::: Given data
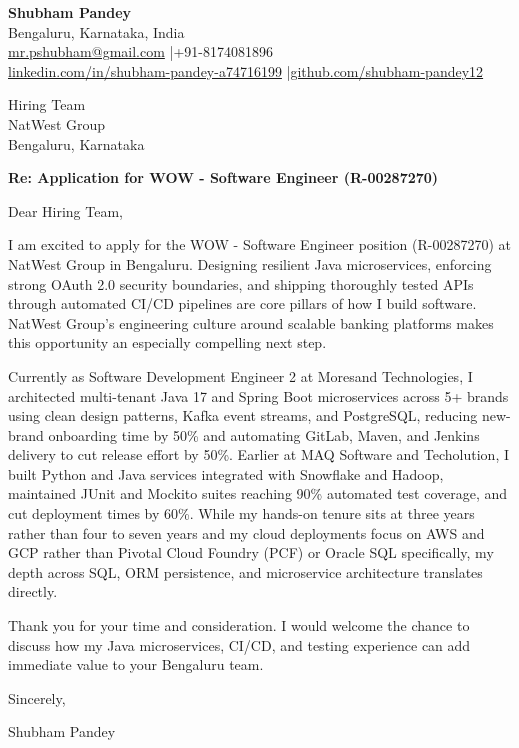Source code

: \documentclass[a4paper,11pt]{article}
\begin{document}
\textbf{Shubham Pandey} \\
Bengaluru, Karnataka, India \\
\href{mailto:mr.pshubham@gmail.com}{mr.pshubham@gmail.com} \quad|\quad +91-8174081896 \\
\href{https://www.linkedin.com/in/shubham-pandey-a74716199/}{linkedin.com/in/shubham-pandey-a74716199} \quad|\quad \href{https://github.com/shubham-pandey12}{github.com/shubham-pandey12}

\vspace{1em}

Hiring Team \\
NatWest Group \\
Bengaluru, Karnataka

\vspace{1em}

\textbf{Re: Application for WOW - Software Engineer (R-00287270)}

Dear Hiring Team,

I am excited to apply for the WOW - Software Engineer position (R-00287270) at NatWest Group in Bengaluru. Designing resilient Java microservices, enforcing strong OAuth 2.0 security boundaries, and shipping thoroughly tested APIs through automated CI/CD pipelines are core pillars of how I build software. NatWest Group's engineering culture around scalable banking platforms makes this opportunity an especially compelling next step.

Currently as Software Development Engineer 2 at Moresand Technologies, I architected multi-tenant Java 17 and Spring Boot microservices across 5+ brands using clean design patterns, Kafka event streams, and PostgreSQL, reducing new-brand onboarding time by 50\% and automating GitLab, Maven, and Jenkins delivery to cut release effort by 50\%. Earlier at MAQ Software and Techolution, I built Python and Java services integrated with Snowflake and Hadoop, maintained JUnit and Mockito suites reaching 90\% automated test coverage, and cut deployment times by 60\%. While my hands-on tenure sits at three years rather than four to seven years and my cloud deployments focus on AWS and GCP rather than Pivotal Cloud Foundry (PCF) or Oracle SQL specifically, my depth across SQL, ORM persistence, and microservice architecture translates directly.

Thank you for your time and consideration. I would welcome the chance to discuss how my Java microservices, CI/CD, and testing experience can add immediate value to your Bengaluru team.

\vspace{1em}

Sincerely,

Shubham Pandey
\end{document}
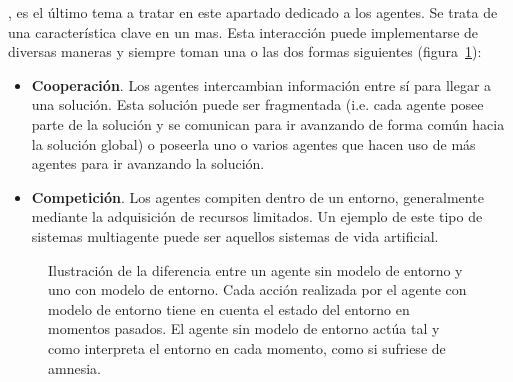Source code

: , es el último tema a tratar en este apartado dedicado a los agentes. Se trata de una característica clave en un \gls{mas}. Esta interacción puede implementarse de diversas maneras y siempre toman una o las dos formas siguientes (figura~\ref{fig:communication-between-agents-in-mass}):

\begin{itemize}
	\item \textbf{Cooperación}. Los agentes intercambian información entre sí para llegar a una solución. Esta solución puede ser fragmentada (i.e. cada agente posee parte de la solución y se comunican para ir avanzando de forma común hacia la solución global) o poseerla uno o varios agentes que hacen uso de más agentes para ir avanzando la solución.
	\item \textbf{Competición}. Los agentes compiten dentro de un entorno, generalmente mediante la adquisición de recursos limitados. Un ejemplo de este tipo de sistemas multiagente puede ser aquellos sistemas de vida artificial.
\end{itemize}

\begin{figure}
	\caption{Ilustración de la diferencia entre un agente sin modelo de entorno y uno con modelo de entorno. Cada acción realizada por el agente con modelo de entorno tiene en cuenta el estado del entorno en momentos pasados. El agente sin modelo de entorno actúa tal y como interpreta el entorno en cada momento, como si sufriese de amnesia.}
	\label{fig:communication-between-agents-in-mass}
\end{figure}

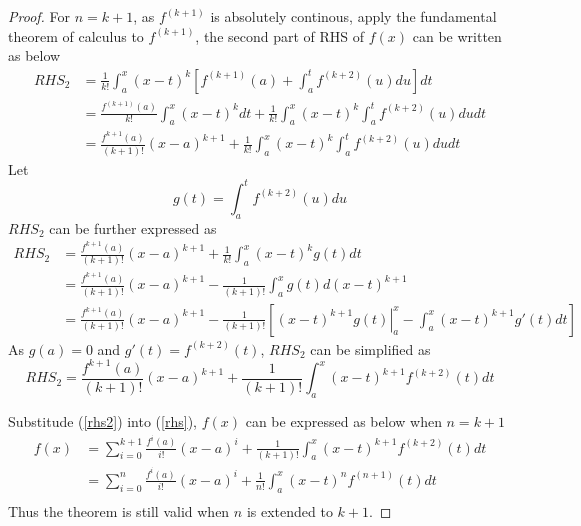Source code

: \documentclass[paper=a4, fontsize=11pt]{scrartcl} %
\numberwithin{equation}{section} %
\numberwithin{figure}{section} %
\numberwithin{table}{section} %
\begin{document}
\begin{enumerate}
\begin{proof}
				For $n = k+1$, as $f^{(k+1)}$ is absolutely continous, apply the fundamental theorem of calculus to $f^{(k+1)}$, the second part of RHS of $f(x)$ can be written as below
				\begin{equation}
					\begin{aligned}
						RHS_2 & = \frac{1}{k!}\int_{a}^{x} (x-t)^k [f^{(k+1)}(a) + \int_{a}^{t}f^{(k+2)}(u) du] dt\\
						           & = \frac{f^{(k+1)}(a)}{k!}\int_{a}^{x}(x-t)^k dt + \frac{1}{k!}\int_{a}^{x}(x-t)^k \int_{a}^{t} f^{(k+2)}(u) du dt\\
						           & =  \frac{f^{k+1}(a)}{(k+1)!}(x-a)^{k+1} + \frac{1}{k!}\int_{a}^{x}(x-t)^k \int_{a}^{t} f^{(k+2)}(u) du dt
					\end{aligned}
				\end{equation}
				Let
				\begin{equation}
					g(t) = \int_{a}^{t} f^{(k+2)}(u) du
				\end{equation}
				$RHS_2$ can be further expressed as
				\begin{equation}
					\begin{aligned}
						RHS_2 & =  \frac{f^{k+1}(a)}{(k+1)!}(x-a)^{k+1} + \frac{1}{k!}\int_{a}^{x}(x-t)^k g(t) dt\\
								   & =  \frac{f^{k+1}(a)}{(k+1)!}(x-a)^{k+1} - \frac{1}{(k+1)!}\int_{a}^{x} g(t) d(x-t)^{k+1}\\
								   & =  \frac{f^{k+1}(a)}{(k+1)!}(x-a)^{k+1} - \frac{1}{(k+1)!}[\left. (x-t)^{k+1} g(t) \right|_{a}^{x} - \int_{a}^{x}(x-t)^{k+1} g'(t) dt]
					\end{aligned}
				\end{equation}
				As $g(a) = 0$ and $g'(t) = f^{(k+2)}(t)$, $RHS_2$ can be simplified as 
				\begin{equation}
					RHS_2 = \frac{f^{k+1}(a)}{(k+1)!}(x-a)^{k+1} + \frac{1}{(k+1)!}\int_{a}^{x}(x-t)^{k+1}  f^{(k+2)}(t)dt \label{rhs2}
				\end{equation}
				
				Substitude (\ref{rhs2}) into (\ref{rhs}), $f(x)$ can be expressed as below when $n = k+1$
				\begin{equation}
					\begin{aligned}
						f(x) & = \sum_{i=0}^{k+1}\frac{f^{i}(a)}{i!}(x-a)^i + \frac{1}{(k+1)!}\int_{a}^{x} (x-t)^{k+1} f^{(k+2)}(t) dt\\
						      & = \sum_{i=0}^{n}\frac{f^{i}(a)}{i!}(x-a)^i + \frac{1}{n!}\int_{a}^{x} (x-t)^{n} f^{(n+1)}(t) dt\\
					\end{aligned}
				\end{equation}
				Thus the theorem is still valid when $n$ is extended to $k+1$.
			\end{proof}


\end{enumerate}
\end{document}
::::::
Reproduce the records, all of them, word for word; omit the pictures.

Source code

: \documentclass[a4paper,11pt]{article}
\begin{document}
\textbf{Shubham Pandey} \\
Bengaluru, Karnataka, India \\
\href{mailto:mr.pshubham@gmail.com}{mr.pshubham@gmail.com} \quad|\quad +91-8174081896 \\
\href{https://www.linkedin.com/in/shubham-pandey-a74716199/}{linkedin.com/in/shubham-pandey-a74716199} \quad|\quad \href{https://github.com/shubham-pandey12}{github.com/shubham-pandey12}

\vspace{1em}

Hiring Team \\
NatWest Group \\
Bengaluru, Karnataka

\vspace{1em}

\textbf{Re: Application for WOW - Software Engineer (R-00287270)}

Dear Hiring Team,

I am excited to apply for the WOW - Software Engineer position (R-00287270) at NatWest Group in Bengaluru. Designing resilient Java microservices, enforcing strong OAuth 2.0 security boundaries, and shipping thoroughly tested APIs through automated CI/CD pipelines are core pillars of how I build software. NatWest Group's engineering culture around scalable banking platforms makes this opportunity an especially compelling next step.

Currently as Software Development Engineer 2 at Moresand Technologies, I architected multi-tenant Java 17 and Spring Boot microservices across 5+ brands using clean design patterns, Kafka event streams, and PostgreSQL, reducing new-brand onboarding time by 50\% and automating GitLab, Maven, and Jenkins delivery to cut release effort by 50\%. Earlier at MAQ Software and Techolution, I built Python and Java services integrated with Snowflake and Hadoop, maintained JUnit and Mockito suites reaching 90\% automated test coverage, and cut deployment times by 60\%. While my hands-on tenure sits at three years rather than four to seven years and my cloud deployments focus on AWS and GCP rather than Pivotal Cloud Foundry (PCF) or Oracle SQL specifically, my depth across SQL, ORM persistence, and microservice architecture translates directly.

Thank you for your time and consideration. I would welcome the chance to discuss how my Java microservices, CI/CD, and testing experience can add immediate value to your Bengaluru team.

\vspace{1em}

Sincerely,

Shubham Pandey
\end{document}
Source code

: , es el último tema a tratar en este apartado dedicado a los agentes. Se trata de una característica clave en un \gls{mas}. Esta interacción puede implementarse de diversas maneras y siempre toman una o las dos formas siguientes (figura~\ref{fig:communication-between-agents-in-mass}):

\begin{itemize}
	\item \textbf{Cooperación}. Los agentes intercambian información entre sí para llegar a una solución. Esta solución puede ser fragmentada (i.e. cada agente posee parte de la solución y se comunican para ir avanzando de forma común hacia la solución global) o poseerla uno o varios agentes que hacen uso de más agentes para ir avanzando la solución.
	\item \textbf{Competición}. Los agentes compiten dentro de un entorno, generalmente mediante la adquisición de recursos limitados. Un ejemplo de este tipo de sistemas multiagente puede ser aquellos sistemas de vida artificial.
\end{itemize}

\begin{figure}
	\caption{Ilustración de la diferencia entre un agente sin modelo de entorno y uno con modelo de entorno. Cada acción realizada por el agente con modelo de entorno tiene en cuenta el estado del entorno en momentos pasados. El agente sin modelo de entorno actúa tal y como interpreta el entorno en cada momento, como si sufriese de amnesia.}
	\label{fig:communication-between-agents-in-mass}
\end{figure}

Source code

: \documentclass[paper=a4, fontsize=11pt]{scrartcl} %
\numberwithin{equation}{section} %
\numberwithin{figure}{section} %
\numberwithin{table}{section} %
\begin{document}
\begin{enumerate}
\begin{proof}
				For $n = k+1$, as $f^{(k+1)}$ is absolutely continous, apply the fundamental theorem of calculus to $f^{(k+1)}$, the second part of RHS of $f(x)$ can be written as below
				\begin{equation}
					\begin{aligned}
						RHS_2 & = \frac{1}{k!}\int_{a}^{x} (x-t)^k [f^{(k+1)}(a) + \int_{a}^{t}f^{(k+2)}(u) du] dt\\
						           & = \frac{f^{(k+1)}(a)}{k!}\int_{a}^{x}(x-t)^k dt + \frac{1}{k!}\int_{a}^{x}(x-t)^k \int_{a}^{t} f^{(k+2)}(u) du dt\\
						           & =  \frac{f^{k+1}(a)}{(k+1)!}(x-a)^{k+1} + \frac{1}{k!}\int_{a}^{x}(x-t)^k \int_{a}^{t} f^{(k+2)}(u) du dt
					\end{aligned}
				\end{equation}
				Let
				\begin{equation}
					g(t) = \int_{a}^{t} f^{(k+2)}(u) du
				\end{equation}
				$RHS_2$ can be further expressed as
				\begin{equation}
					\begin{aligned}
						RHS_2 & =  \frac{f^{k+1}(a)}{(k+1)!}(x-a)^{k+1} + \frac{1}{k!}\int_{a}^{x}(x-t)^k g(t) dt\\
								   & =  \frac{f^{k+1}(a)}{(k+1)!}(x-a)^{k+1} - \frac{1}{(k+1)!}\int_{a}^{x} g(t) d(x-t)^{k+1}\\
								   & =  \frac{f^{k+1}(a)}{(k+1)!}(x-a)^{k+1} - \frac{1}{(k+1)!}[\left. (x-t)^{k+1} g(t) \right|_{a}^{x} - \int_{a}^{x}(x-t)^{k+1} g'(t) dt]
					\end{aligned}
				\end{equation}
				As $g(a) = 0$ and $g'(t) = f^{(k+2)}(t)$, $RHS_2$ can be simplified as 
				\begin{equation}
					RHS_2 = \frac{f^{k+1}(a)}{(k+1)!}(x-a)^{k+1} + \frac{1}{(k+1)!}\int_{a}^{x}(x-t)^{k+1}  f^{(k+2)}(t)dt \label{rhs2}
				\end{equation}
				
				Substitude (\ref{rhs2}) into (\ref{rhs}), $f(x)$ can be expressed as below when $n = k+1$
				\begin{equation}
					\begin{aligned}
						f(x) & = \sum_{i=0}^{k+1}\frac{f^{i}(a)}{i!}(x-a)^i + \frac{1}{(k+1)!}\int_{a}^{x} (x-t)^{k+1} f^{(k+2)}(t) dt\\
						      & = \sum_{i=0}^{n}\frac{f^{i}(a)}{i!}(x-a)^i + \frac{1}{n!}\int_{a}^{x} (x-t)^{n} f^{(n+1)}(t) dt\\
					\end{aligned}
				\end{equation}
				Thus the theorem is still valid when $n$ is extended to $k+1$.
			\end{proof}


\end{enumerate}
\end{document}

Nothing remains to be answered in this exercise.